それがこの作品「MELODIES」に出ているという事で、「ラムジ」は僕がプロデューサーとして客観的にやっているのと同時に、やはり自分もアーティストとして表現しているんだな、という事を、作ってみて改めて実感しました。

骨太感ある歌詞を山下さんが歌うっていうところもまたすごく良いなと思いましたね。

井上:以前は山下が歌うことを想定して歌詞も書いていたんですね。山下がこういう表現をするのは合わないだろう、ちょっと大人過ぎるから合わないだろう、山下に子供は居ないので子供のことを歌うのはおかしい等、色々と考えていました。最近は山下だったら絶対歌えるから、もう自分の書きたいことを書こう、と考えるようになってきました。少し考えが変わったところで、その分、曲のエネルギーが強くなっていると思います。
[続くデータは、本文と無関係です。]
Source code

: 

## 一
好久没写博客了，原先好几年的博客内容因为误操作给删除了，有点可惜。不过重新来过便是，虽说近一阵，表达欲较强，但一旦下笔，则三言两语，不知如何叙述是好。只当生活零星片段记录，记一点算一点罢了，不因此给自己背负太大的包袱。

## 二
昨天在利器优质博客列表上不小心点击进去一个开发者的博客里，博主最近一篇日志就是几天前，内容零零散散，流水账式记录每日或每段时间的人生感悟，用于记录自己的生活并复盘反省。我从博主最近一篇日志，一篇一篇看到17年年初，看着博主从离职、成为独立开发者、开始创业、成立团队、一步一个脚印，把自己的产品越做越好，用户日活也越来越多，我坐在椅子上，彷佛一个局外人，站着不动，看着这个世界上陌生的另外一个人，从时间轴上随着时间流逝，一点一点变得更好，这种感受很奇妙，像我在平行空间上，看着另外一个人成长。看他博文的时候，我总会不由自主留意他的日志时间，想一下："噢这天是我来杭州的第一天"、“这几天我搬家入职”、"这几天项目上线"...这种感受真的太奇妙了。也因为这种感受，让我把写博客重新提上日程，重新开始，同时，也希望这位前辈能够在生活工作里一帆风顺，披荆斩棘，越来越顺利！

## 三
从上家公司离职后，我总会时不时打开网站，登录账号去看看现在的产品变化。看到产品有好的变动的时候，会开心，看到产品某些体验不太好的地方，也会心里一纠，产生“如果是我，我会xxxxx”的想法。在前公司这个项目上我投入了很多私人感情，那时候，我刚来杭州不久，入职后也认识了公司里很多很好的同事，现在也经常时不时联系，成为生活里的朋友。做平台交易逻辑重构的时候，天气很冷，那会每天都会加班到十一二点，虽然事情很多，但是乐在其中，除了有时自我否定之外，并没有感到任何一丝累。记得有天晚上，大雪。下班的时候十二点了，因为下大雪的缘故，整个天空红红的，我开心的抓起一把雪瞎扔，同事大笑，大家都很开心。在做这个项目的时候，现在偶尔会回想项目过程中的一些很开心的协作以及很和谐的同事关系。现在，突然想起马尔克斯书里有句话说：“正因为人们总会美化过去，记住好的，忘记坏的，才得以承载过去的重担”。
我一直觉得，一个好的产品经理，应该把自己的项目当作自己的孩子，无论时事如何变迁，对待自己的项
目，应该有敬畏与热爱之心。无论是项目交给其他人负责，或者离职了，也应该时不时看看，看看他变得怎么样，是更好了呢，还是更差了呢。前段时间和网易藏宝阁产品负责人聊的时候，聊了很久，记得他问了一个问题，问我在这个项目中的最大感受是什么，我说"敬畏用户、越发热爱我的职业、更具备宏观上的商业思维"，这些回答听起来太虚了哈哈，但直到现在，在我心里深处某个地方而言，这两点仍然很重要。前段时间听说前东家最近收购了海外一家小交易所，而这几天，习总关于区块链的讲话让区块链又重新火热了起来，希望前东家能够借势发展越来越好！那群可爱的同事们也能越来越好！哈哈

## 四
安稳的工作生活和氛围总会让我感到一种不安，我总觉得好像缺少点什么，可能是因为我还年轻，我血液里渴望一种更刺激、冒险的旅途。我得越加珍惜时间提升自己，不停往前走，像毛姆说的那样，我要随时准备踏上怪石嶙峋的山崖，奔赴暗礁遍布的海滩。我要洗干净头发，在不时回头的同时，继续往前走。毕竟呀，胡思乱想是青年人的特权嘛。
そうですね、そういう意味で少し今回の作品の色合いは変わった気がしますよね。それでは2012年5月19日(土)からラムジ Live Tour 2012 「MELODIES」が決定していますが、アルバムを引っ提げてのツアーの抱負を聞かせて頂けますか?

山下:単独公演5ヶ所の他、イベントも含め、ちゃんと全国を回るというのは初めてなので、物凄く楽しみにしています。アルバム「MELODIES」の楽曲を多くやります。ライブ会場で会った人達に「MELODIES」を好きになってもらえたらなと思っています。そして何か良いことのきっかけになってもらえたらなと。楽しんでもらえたらそれが全てですね。

井上:僕は神奈川出身ですが、今まで地元はほとんどやっていないんですね。山下が出身の小倉とお互いの地元でワンマンライブが出来るっていうのは良いな、と思います。
ツアーはアコースティック・バージョンとバンド・バージョンの2種類ありますが、どちらもそれぞれに良いところがあるので、出来れば両方見て下さい(笑)。
最高のパフォーマンスが出来るようにしますので、今まで遠くてライブを観ることができなかった方も、僕らが近くに行った時は是非観て欲しいですね。CDともまた違った伝わり方をすると思います。

では最後にリスナーのみなさんに向けてメッセージをお願いします。

山下:「MELODIES」の13曲が色々な人々や場所に希望として届けばな、と思っています。この想いはあくまで色々な人達へ届けるための原動力に過ぎないので、皆さんの幸せや希望を持つこと等に貢献出来れば何でも良いです。好きになってもらえたり、楽しんでもらえたり、喜んでもらえたり、様々な感じ方をしてもらえるよう、とにかくたくさんの人に届いたら嬉しいです。

井上:とにかくそれぞれ楽曲が役に立てたら、何かの足しになってくれたら良いなと思うので、是非1曲ずつじっくり聴いてもらいたいです。